In this inscription of the 14th year is registered a gift of land as tirunamattukkani to the temple of Udaiyavan Vadataliudaiya-Nayanar by Tiruvalanjuli-Udaiyar Ichchipperrarayar of Alisupakkam, after purlchase from a Brahman lady named Alappirandal-Sani, wife of Balasriyan Tirumalirunjolai-Nambi and the daughter of Karunakara-Nambi of Perumarudur in Ulagalandasola-chaturvedimangalam, a brahmadeya in Merka-nadu, a subdivision of Viruda[rajabhayankara]-valanadu ‘on the northern bank’. Ulagalandasola-chaturvedimangalam may be identified with Omampuliyur itself.

The date of the record, according to the astronomical details given, is A.D. 1257, March 18, Sunday.

No. 185.

(A. R. No. 506 of 1926).

On the same wall.

This record, also dated in the 14th year, seems to be an incomplete copy of No. 186 following.

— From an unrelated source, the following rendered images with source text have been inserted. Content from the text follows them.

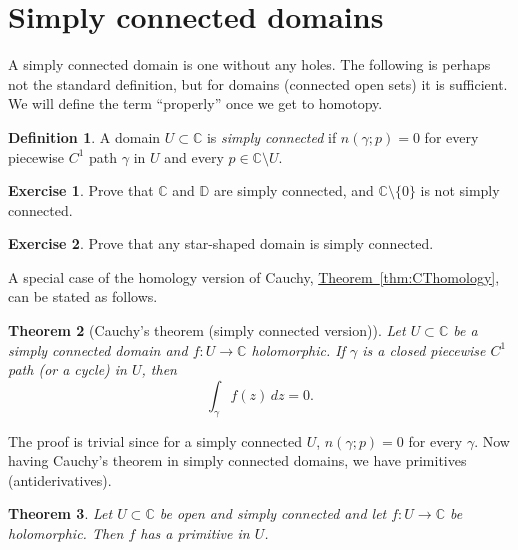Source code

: \documentclass[12pt,openany]{book}
\newcommand{\C}{{\mathbb{C}}}
\newcommand{\D}{{\mathbb{D}}}
\newcommand{\myindex}[1]{#1\index{#1}}
\theoremstyle{plain}
\newtheorem{thm}{Theorem}[section]
\theoremstyle{remark}
\theoremstyle{definition}
\newtheorem{defn}[thm]{Definition}
\newenvironment{exbox}{%
    \def\FrameCommand{\vrule width 1pt \relax\hspace {10pt}}%
    \MakeFramed {\advance \hsize -\width \FrameRestore }%
}{%
    \endMakeFramed
}
\theoremstyle{exercise}
\newtheorem{exercise}{Exercise}[section]
\theoremstyle{example}
\newcommand{\thmref}[1]{\hyperref[#1]{Theorem~\ref*{#1}}}
\begin{document}

\section{Simply connected domains}

A simply connected domain is one without any holes.  The following is
perhaps not the standard definition, but for domains (connected open sets)
it is sufficient.  We will define the term ``properly'' once we get 
to homotopy.

\begin{defn} \label{defn:simplyconnected:homology}
A domain $U \subset \C$ is \emph{\myindex{simply connected}}
if $n(\gamma;p) = 0$ for every
piecewise $C^1$ path $\gamma$ in $U$ and every $p \in \C \setminus U$.
\end{defn}

\begin{exbox}
\begin{exercise}
Prove that $\C$ and $\D$ are simply connected, and $\C \setminus \{ 0 \}$
is not simply connected.
\end{exercise}

\begin{exercise}
Prove that any star-shaped domain is simply connected.
\end{exercise}
\end{exbox}

A special case of the homology version of Cauchy,
\thmref{thm:CThomology}, can be stated as follows.

\begin{thm}[Cauchy's theorem (simply connected version)]
%
Let $U \subset \C$ be a simply connected domain and $f \colon U \to \C$
holomorphic.  If $\gamma$ is a
closed
piecewise $C^1$ path (or a cycle) in $U$, then
\begin{equation*}
\int_\gamma f(z) \, dz = 0 .
\end{equation*}
\end{thm}

The proof is trivial since for a simply connected $U$, $n(\gamma;p) = 0$
for every $\gamma$.  Now having Cauchy's theorem in simply connected
domains, we have primitives (antiderivatives).

\begin{thm}
Let $U \subset \C$ be open and simply connected and
let $f \colon U \to \C$ be holomorphic.  Then $f$ has a
primitive in $U$.
\end{thm}
\end{document}
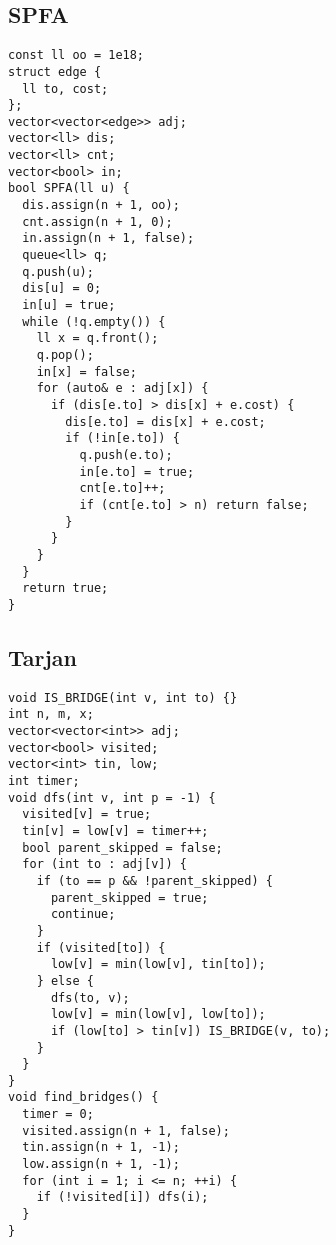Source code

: \documentclass[twoside]{article}
\begin{document}
\begin{multicols*}{2}
{
\subsection*{SPFA}
}
\begin{verbatim}
const ll oo = 1e18;
struct edge {
  ll to, cost;
};
vector<vector<edge>> adj;
vector<ll> dis;
vector<ll> cnt;
vector<bool> in;
bool SPFA(ll u) {
  dis.assign(n + 1, oo);
  cnt.assign(n + 1, 0);
  in.assign(n + 1, false);
  queue<ll> q;
  q.push(u);
  dis[u] = 0;
  in[u] = true;
  while (!q.empty()) {
    ll x = q.front();
    q.pop();
    in[x] = false;
    for (auto& e : adj[x]) {
      if (dis[e.to] > dis[x] + e.cost) {
        dis[e.to] = dis[x] + e.cost;
        if (!in[e.to]) {
          q.push(e.to);
          in[e.to] = true;
          cnt[e.to]++;
          if (cnt[e.to] > n) return false;
        }
      }
    }
  }
  return true;
}

\end{verbatim}

{
\subsection*{Tarjan}
}
\begin{verbatim}
void IS_BRIDGE(int v, int to) {}
int n, m, x;
vector<vector<int>> adj;
vector<bool> visited;
vector<int> tin, low;
int timer;
void dfs(int v, int p = -1) {
  visited[v] = true;
  tin[v] = low[v] = timer++;
  bool parent_skipped = false;
  for (int to : adj[v]) {
    if (to == p && !parent_skipped) {
      parent_skipped = true;
      continue;
    }
    if (visited[to]) {
      low[v] = min(low[v], tin[to]);
    } else {
      dfs(to, v);
      low[v] = min(low[v], low[to]);
      if (low[to] > tin[v]) IS_BRIDGE(v, to);
    }
  }
}
void find_bridges() {
  timer = 0;
  visited.assign(n + 1, false);
  tin.assign(n + 1, -1);
  low.assign(n + 1, -1);
  for (int i = 1; i <= n; ++i) {
    if (!visited[i]) dfs(i);
  }
}
\end{verbatim}


\end{multicols*}
\end{document}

The details of date given here are not regular.

No. 186.

(A. R. No. 505 of 1926).

On the same wall.

In this damaged inscription, the chief’s name is lost, but the regnal year 14 is preserved It registers three transactions, viz., (1) a gift of land by Arasalvan Aravamudalvan to the temple of [Udai]yavan Vadatali-[Udaiyar] at Ulagalandasola-[chaturvedimangalam] for offerings and worship ; (2) a purchase of some land from the same person by the devakanmis of the temple from money realized by the sale of temple jewels ; and (3) a gift of another bit of land which was received from a certain Brahman to whom this person had given a loan. All these lands were now given for offerings and worship in the temple. Since this inscription appears to be identical with the previous one, the former may be attributed to Kopperunjingadeva.

No. 187.

(A. R. No. 60 of 1932-33).

Tirukkachchiyur, Chingleput Taluk and District.

On the south wall of the first prakara in the Kachchapesvara temple.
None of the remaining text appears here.